Peter Hargreaves 500x320

Hargreaves Lansdown has cited a rise in self-investing post-RDR after attracting a record £1.8bn of net inflows in the first quarter of the year.

The inflows bring the group’s assets under administration to a record £35.1bn, a 23 per cent increase from the start of 2013. The group reported  £4.7bn of new assets in the first quarter.

Hargreaves Lansdown chief executive Ian Gorham says while it is too early to fully quantify the effect of the RDR, the increased volumes appear to  support his view that self-directed investing “is increasingly recognised as a sensible and good value imperative”. 

The firm has also reported cumulative net inflows of £3.44bn in the nine months (of its financial year so far) to 31 March 2013 and a 24 per cent rise in year-to-date revenue to £216.6m. HL has also attracted 30,000 new clients to its Vantage platform in the first quarter of 2013, a rise on the 17,500 added in the first quarter fo 2012.

Gorham says the firm is not “expecting any surprises” from the Financial Conduct Authority’s ”RDR 2” paper, due next week, which is expected to confirm the FCA rules to be implemented next year stopping all payments to fund managers and platforms. The FCA has also been exploring whether to introduce a sunset clause to stop legacy payments from fund groups to platforms.

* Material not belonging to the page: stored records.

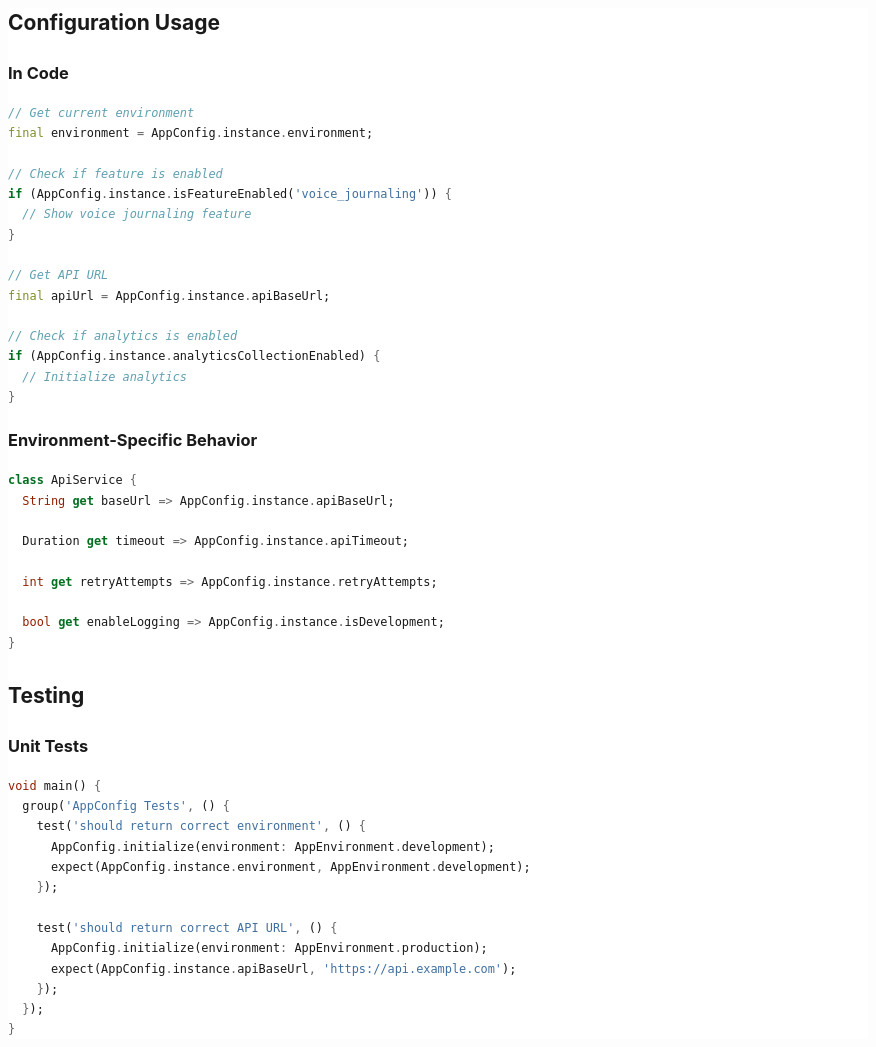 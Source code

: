 ## Configuration Usage

### In Code
```dart
// Get current environment
final environment = AppConfig.instance.environment;

// Check if feature is enabled
if (AppConfig.instance.isFeatureEnabled('voice_journaling')) {
  // Show voice journaling feature
}

// Get API URL
final apiUrl = AppConfig.instance.apiBaseUrl;

// Check if analytics is enabled
if (AppConfig.instance.analyticsCollectionEnabled) {
  // Initialize analytics
}
```

### Environment-Specific Behavior
```dart
class ApiService {
  String get baseUrl => AppConfig.instance.apiBaseUrl;
  
  Duration get timeout => AppConfig.instance.apiTimeout;
  
  int get retryAttempts => AppConfig.instance.retryAttempts;
  
  bool get enableLogging => AppConfig.instance.isDevelopment;
}
```

## Testing

### Unit Tests
```dart
void main() {
  group('AppConfig Tests', () {
    test('should return correct environment', () {
      AppConfig.initialize(environment: AppEnvironment.development);
      expect(AppConfig.instance.environment, AppEnvironment.development);
    });
    
    test('should return correct API URL', () {
      AppConfig.initialize(environment: AppEnvironment.production);
      expect(AppConfig.instance.apiBaseUrl, 'https://api.example.com');
    });
  });
}
```
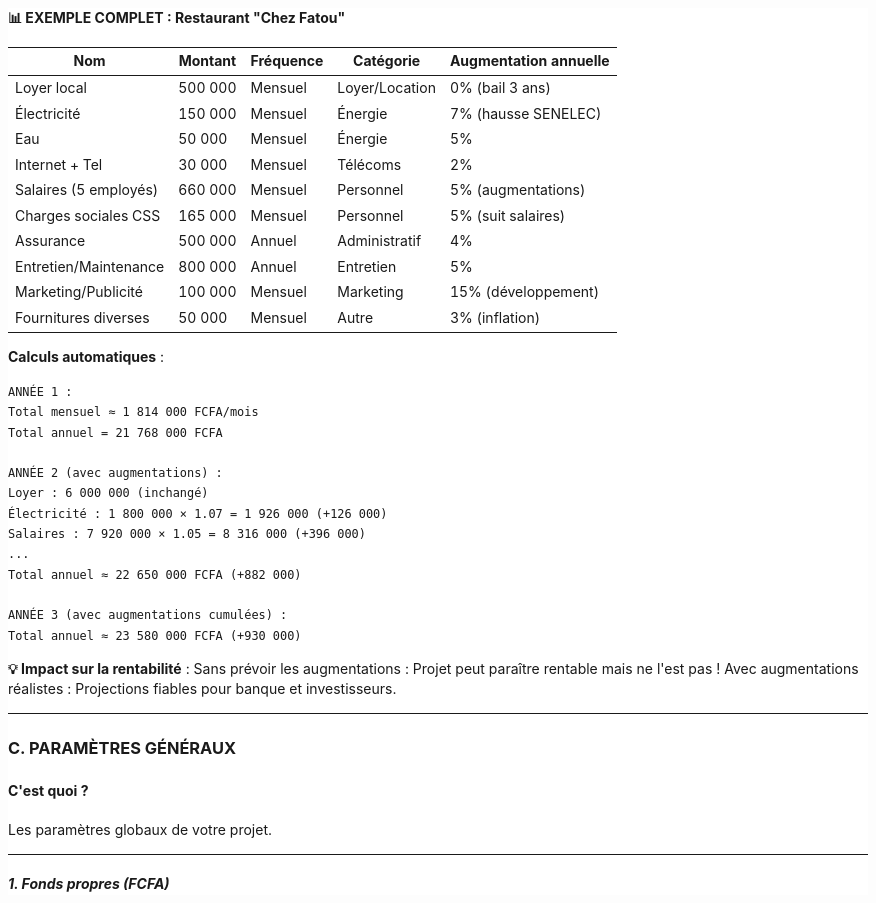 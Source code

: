 
#### **📊 EXEMPLE COMPLET : Restaurant "Chez Fatou"**

| **Nom** | **Montant** | **Fréquence** | **Catégorie** | **Augmentation annuelle** |
|---------|-----------|--------------|---------------|--------------------------|
| Loyer local | 500 000 | Mensuel | Loyer/Location | 0% (bail 3 ans) |
| Électricité | 150 000 | Mensuel | Énergie | 7% (hausse SENELEC) |
| Eau | 50 000 | Mensuel | Énergie | 5% |
| Internet + Tel | 30 000 | Mensuel | Télécoms | 2% |
| Salaires (5 employés) | 660 000 | Mensuel | Personnel | 5% (augmentations) |
| Charges sociales CSS | 165 000 | Mensuel | Personnel | 5% (suit salaires) |
| Assurance | 500 000 | Annuel | Administratif | 4% |
| Entretien/Maintenance | 800 000 | Annuel | Entretien | 5% |
| Marketing/Publicité | 100 000 | Mensuel | Marketing | 15% (développement) |
| Fournitures diverses | 50 000 | Mensuel | Autre | 3% (inflation) |

**Calculs automatiques** :
```
ANNÉE 1 :
Total mensuel ≈ 1 814 000 FCFA/mois
Total annuel = 21 768 000 FCFA

ANNÉE 2 (avec augmentations) :
Loyer : 6 000 000 (inchangé)
Électricité : 1 800 000 × 1.07 = 1 926 000 (+126 000)
Salaires : 7 920 000 × 1.05 = 8 316 000 (+396 000)
...
Total annuel ≈ 22 650 000 FCFA (+882 000)

ANNÉE 3 (avec augmentations cumulées) :
Total annuel ≈ 23 580 000 FCFA (+930 000)
```

**💡 Impact sur la rentabilité** :
Sans prévoir les augmentations : Projet peut paraître rentable mais ne l'est pas !
Avec augmentations réalistes : Projections fiables pour banque et investisseurs.

---

### C. PARAMÈTRES GÉNÉRAUX

#### **C'est quoi ?**
Les paramètres globaux de votre projet.

---

##### **1. Fonds propres (FCFA)**

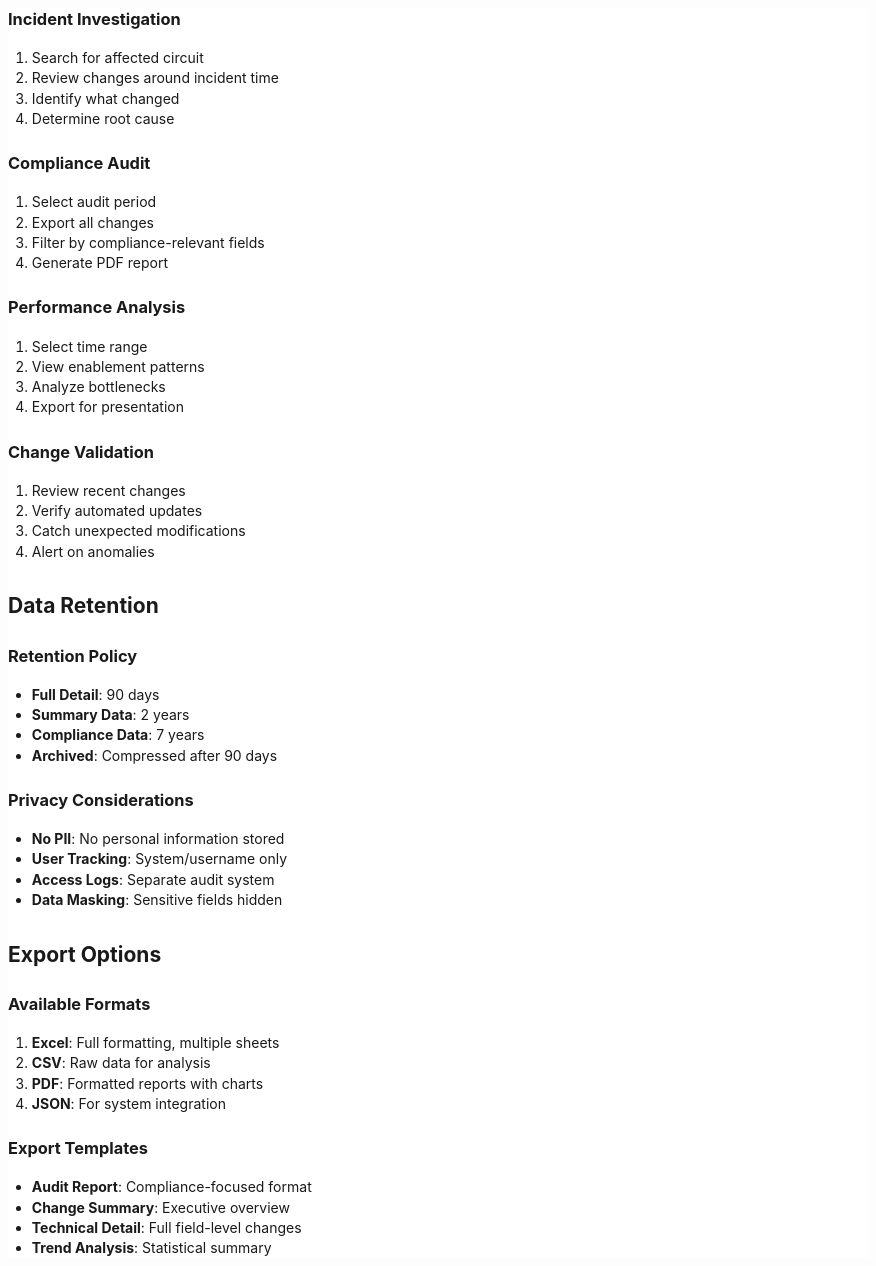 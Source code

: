### Incident Investigation
1. Search for affected circuit
2. Review changes around incident time
3. Identify what changed
4. Determine root cause

### Compliance Audit
1. Select audit period
2. Export all changes
3. Filter by compliance-relevant fields
4. Generate PDF report

### Performance Analysis
1. Select time range
2. View enablement patterns
3. Analyze bottlenecks
4. Export for presentation

### Change Validation
1. Review recent changes
2. Verify automated updates
3. Catch unexpected modifications
4. Alert on anomalies

## Data Retention

### Retention Policy
- **Full Detail**: 90 days
- **Summary Data**: 2 years
- **Compliance Data**: 7 years
- **Archived**: Compressed after 90 days

### Privacy Considerations
- **No PII**: No personal information stored
- **User Tracking**: System/username only
- **Access Logs**: Separate audit system
- **Data Masking**: Sensitive fields hidden

## Export Options

### Available Formats
1. **Excel**: Full formatting, multiple sheets
2. **CSV**: Raw data for analysis
3. **PDF**: Formatted reports with charts
4. **JSON**: For system integration

### Export Templates
- **Audit Report**: Compliance-focused format
- **Change Summary**: Executive overview
- **Technical Detail**: Full field-level changes
- **Trend Analysis**: Statistical summary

He says: “After assimilating the forthcoming paper we will run a process to obtain the best possible prices for our clients on suppliers’ funds before offering commission-free funds on our Vantage platform. Therefore in due course Hargreaves Lansdown will substitute fees to replace commission on funds.  We have conducted extensive modelling of our potential fee structure and we feel it will be both competitive and excellent value.  Subsequent to the transition we see the long term opportunity as positive.

Gorham has also hit out at last month’s decision by the HMRC to deem platform rebates to investors taxable, a move which came into force on 6 April.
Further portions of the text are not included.